Charity is the act of giving to others what they believe that they desperately need. A desperate need is one that puts me in despair, when I do not get what I think that I desperately need.

The purpose of charity is to limit despair.

People only genuinely ask for charity when they are desperate.

Charity has become institutionalised and is now run by charitable institutions, which are governmentally controlled. Ironically, the biggest charitable Institution is the Government itself, although it sees itself as a public service rather than a charity.

The Public Health Service is a prime example of what many people believe that they need when they are desperately ill.

The Government relies on publicly funded charities to pay for what the public desperately needs and the government is either unwilling or unable to provide.

As a charitably minded institution itself, the Government encourages public charities, run on private donations, with tax concessions and merit-able awards for generous donors.

Charity is generally seen to be virtuous work by both governmental and religious organisations. Both have come to rely on charitable donations by generous people for them to operate as a not for profit business in a profitable way.

At election time, political parties desperately need the charitable donations of generous sponsors to fund their election campaigns. The Christian Church has a long dependency on charitable donations from its congregation; to fund its grass roots operation and to be seen as a charitable concern, itself.

Charity is desperately needed by all victims who believe that life is happening to them in a desperate way. When I am being a victim of a desperate life, I need charity to allay my despair.

Shelter for the homeless, food for the poor, medicine for the sick, and relief for those facing disaster, are all seen as being in desperate need of charitable assistance.

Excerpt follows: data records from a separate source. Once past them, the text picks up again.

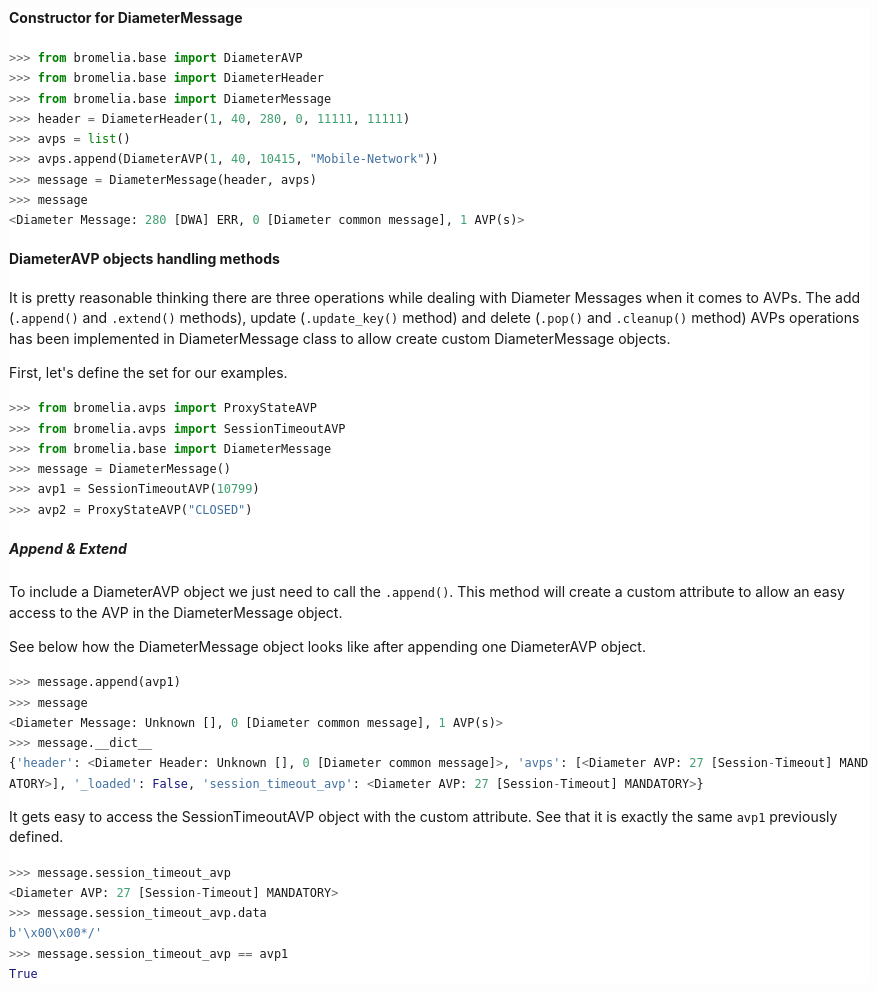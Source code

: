 #### Constructor for DiameterMessage

```python
>>> from bromelia.base import DiameterAVP
>>> from bromelia.base import DiameterHeader
>>> from bromelia.base import DiameterMessage
>>> header = DiameterHeader(1, 40, 280, 0, 11111, 11111)
>>> avps = list()
>>> avps.append(DiameterAVP(1, 40, 10415, "Mobile-Network"))
>>> message = DiameterMessage(header, avps)
>>> message
<Diameter Message: 280 [DWA] ERR, 0 [Diameter common message], 1 AVP(s)>
```

#### DiameterAVP objects handling methods

It is pretty reasonable thinking there are three operations while dealing with Diameter Messages when it comes to AVPs. The add (`.append()` and `.extend()` methods), update (`.update_key()` method) and delete (`.pop()` and `.cleanup()` method) AVPs operations has been implemented in DiameterMessage class to allow create custom DiameterMessage objects.

First, let's define the set for our examples.

```python
>>> from bromelia.avps import ProxyStateAVP
>>> from bromelia.avps import SessionTimeoutAVP
>>> from bromelia.base import DiameterMessage
>>> message = DiameterMessage()
>>> avp1 = SessionTimeoutAVP(10799)
>>> avp2 = ProxyStateAVP("CLOSED")
```

##### Append & Extend

To include a DiameterAVP object we just need to call the `.append()`. This method will create a custom attribute to allow an easy access to the AVP in the DiameterMessage object.

See below how the DiameterMessage object looks like after appending one DiameterAVP object.

```python
>>> message.append(avp1)
>>> message
<Diameter Message: Unknown [], 0 [Diameter common message], 1 AVP(s)>
>>> message.__dict__
{'header': <Diameter Header: Unknown [], 0 [Diameter common message]>, 'avps': [<Diameter AVP: 27 [Session-Timeout] MANDATORY>], '_loaded': False, 'session_timeout_avp': <Diameter AVP: 27 [Session-Timeout] MANDATORY>}
```

It gets easy to access the SessionTimeoutAVP object with the custom attribute. See that it is exactly the same `avp1` previously defined.

```python
>>> message.session_timeout_avp
<Diameter AVP: 27 [Session-Timeout] MANDATORY>
>>> message.session_timeout_avp.data
b'\x00\x00*/'
>>> message.session_timeout_avp == avp1
True
```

The greater gift that a desperate person can receive is hope, not charity. Unfortunately, hope can neither be given nor donated to another. Hope only works when I take responsibility for my own actions. When life happens by me, hope works wonders. When I hope charity will happen to me, it is charity I seek, not hope that I have. When I believe that good things happen by me, I create my own good fortune and I no longer need charity.

Charity is not a long term solution to the problems of despair. Desperate people will always despair and will always need charity, when there is no hope of them helping themselves.

The only thing that charity ever relieves is the guilt of those who hope that their generosity will do some good.

Charity endorses, but never changes, the belief that when life happens to me in a desperate way, I need charitable people to be kind to me.

Charity begins and ends at home, when I take responsibility for whatever is occurring in my life and I take personal action in the hope of a better experience of life.

When we stop compensating the victims of their own desperate belief system and start to encourage their hope in the fortunes of their own endeavours, charity will hopefully become an unnecessary evil; rather than the necessary evil that is commonly believed to be.